Bubbles are easy to discern, despite the Fed’s rhetoric that bubbles cannot be discerned. What’s hard is pinpointing the moment they top out. But that’s precisely what everyone wants to know: make tons of easy money as the bubble is inflating, then cash out at the top before it implodes.
But there is no scientific measure to time this right. Bubbles are consensual hallucinations that go on for a lot longer than anyone, afterwards, thought possible. And they implode when investors suddenly come out of it.
So lacking reliable scientific indicators of when to get out, everyone has their own list of ersatz indicators. It may be when an Uber driver gives you must-buy stock tips. Or it may be when a 22-year old in a retail job is flipping homes sight-unseen in his or her spare time. I overheard someone discussing such a deal via cellphone at an airport in early 2005 and knew we were getting very, very close to the top of the housing bubble. But the top would still be a year away.
Turns out, those indicators almost always get the most crucial element wrong: timing.
Nevertheless, I now have a new indicator for my official the-top-is-in list, and this one concerns the startup and IPO bubble: Banana Republic’s “Startup Guy” look. You just can’t make this up!
The poor chap was at the bottom (!) of a promotional email Banana Republic sent to its email subscribers. On top were the Corporate Guy in a Banana-Republic suit, suede shoes, and no socks and the Creative Guy who’s trying to look like Steve Jobs minus the cool and the jeans.
Turns out the Startup Guy is wearing a “tailored Slim-Fit Soft-Wash Gingham Shirt,” a “Fulton Skinny-Fit pant,” no socks, and suede shoes. It could be, theoretically speaking, that there is a startup guy running around dressed this way; startup guys wear just about anything imaginable – except suit and tie, though I’ve seen it happen too: a guy who never wears a suit and who you didn’t even think owned a suit suddenly shows up in a suit. Maybe his mother-in-law is in town, or maybe he is trying to sell something to IBM.
People who work at startups, particularly the founders, the real startup guys and girls – for the moment, let’s not even imagine what Banana Republic’s Startup Girl look would entail – have other things to worry about than what Banana Republic tells them to wear.
If they were conformists looking to do whatever everyone else is doing, they most likely wouldn’t have started their outfits with their own blood, sweat, and tears.
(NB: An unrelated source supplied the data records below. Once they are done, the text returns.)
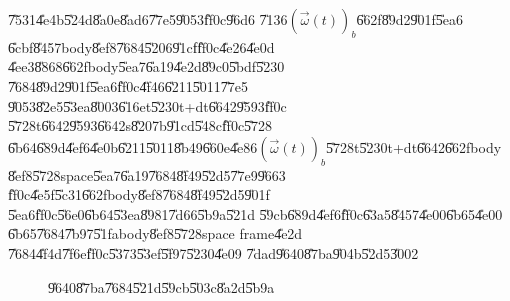 \documentclass[12pt]{article}
\begin{document}
\U{7531}\U{4e4b}\U{524d}\U{8a0e}\U{8ad6}\U{77e5}\U{9053}\U{ff0c}\U{96d6}%
\U{7136}$\left( \vec{\omega}(t)\right) _{b}$\U{662f}\U{89d2}\U{901f}\U{5ea6}%
\U{6cbf}\U{8457}body\U{8ef8}\U{7684}\U{5206}\U{91cf}\U{ff0c}\U{4e26}\U{4e0d}%
\U{4ee3}\U{8868}\U{662f}body\U{5ea7}\U{6a19}\U{4e2d}\U{89c0}\U{5bdf}\U{5230}%
\U{7684}\U{89d2}\U{901f}\U{5ea6}\U{ff0c}\U{4f46}\U{6211}\U{5011}\U{77e5}%
\U{9053}\U{82e5}\U{53ea}\U{8003}\U{616e}t\U{5230}t+dt\U{6642}\U{9593}\U{ff0c}%
\U{5728}t\U{6642}\U{9593}\U{6642}s\U{8207}b\U{91cd}\U{548c}\U{ff0c}\U{5728}%
\U{6b64}\U{689d}\U{4ef6}\U{4e0b}\U{6211}\U{5011}\U{8b49}\U{660e}\U{4e86}$%
\left( \vec{\omega}(t)\right) _{b}$\U{5728}t\U{5230}t+dt\U{6642}\U{662f}body%
\U{8ef8}\U{5728}space\U{5ea7}\U{6a19}\U{7684}\U{8f49}\U{52d5}\U{77e9}\U{9663}%
\U{ff0c}\U{4e5f}\U{5c31}\U{662f}body\U{8ef8}\U{7684}\U{8f49}\U{52d5}\U{901f}%
\U{5ea6}\U{ff0c}\U{56e0}\U{6b64}\U{53ea}\U{8981}\U{7d66}\U{5b9a}\U{521d}%
\U{59cb}\U{689d}\U{4ef6}\U{ff0c}\U{63a5}\U{8457}\U{4e00}\U{6b65}\U{4e00}%
\U{6b65}\U{7684}\U{7b97}\U{51fa}body\U{8ef8}\U{5728}space frame\U{4e2d}%
\U{7684}\U{4f4d}\U{7f6e}\U{ff0c}\U{5373}\U{53ef}\U{5f97}\U{5230}\U{4e09}%
\U{7dad}\U{9640}\U{87ba}\U{904b}\U{52d5}\U{3002}\bigskip

\begin{figure}[th]
\caption{\U{9640}\U{87ba}\U{7684}\U{521d}\U{59cb}\U{503c}\U{8a2d}\U{5b9a}}
\begin{center}
\end{center}
\end{figure}
\end{document}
They’re mostly nonconformists with their own ideas about how to run a business, how to design a better mousetrap, how to market something more effectively, for better or worse.
That the whole startup exuberance – the media circus about soaring IPOs, the insanely valued buyouts by corporate America of tiny outfits with nearly no sales, the resulting “instant” billionaires – has been turned into a line of clothing called Startup Guy by multinational corporation Gap whose number crunchers think there is enough exuberance out there to sell this Startup Guy look to millions of non-startup guys – that’s the market they’re after, not the smallish number of real startup guys – that whole syndrome is my new indicator of a startup-bubble top.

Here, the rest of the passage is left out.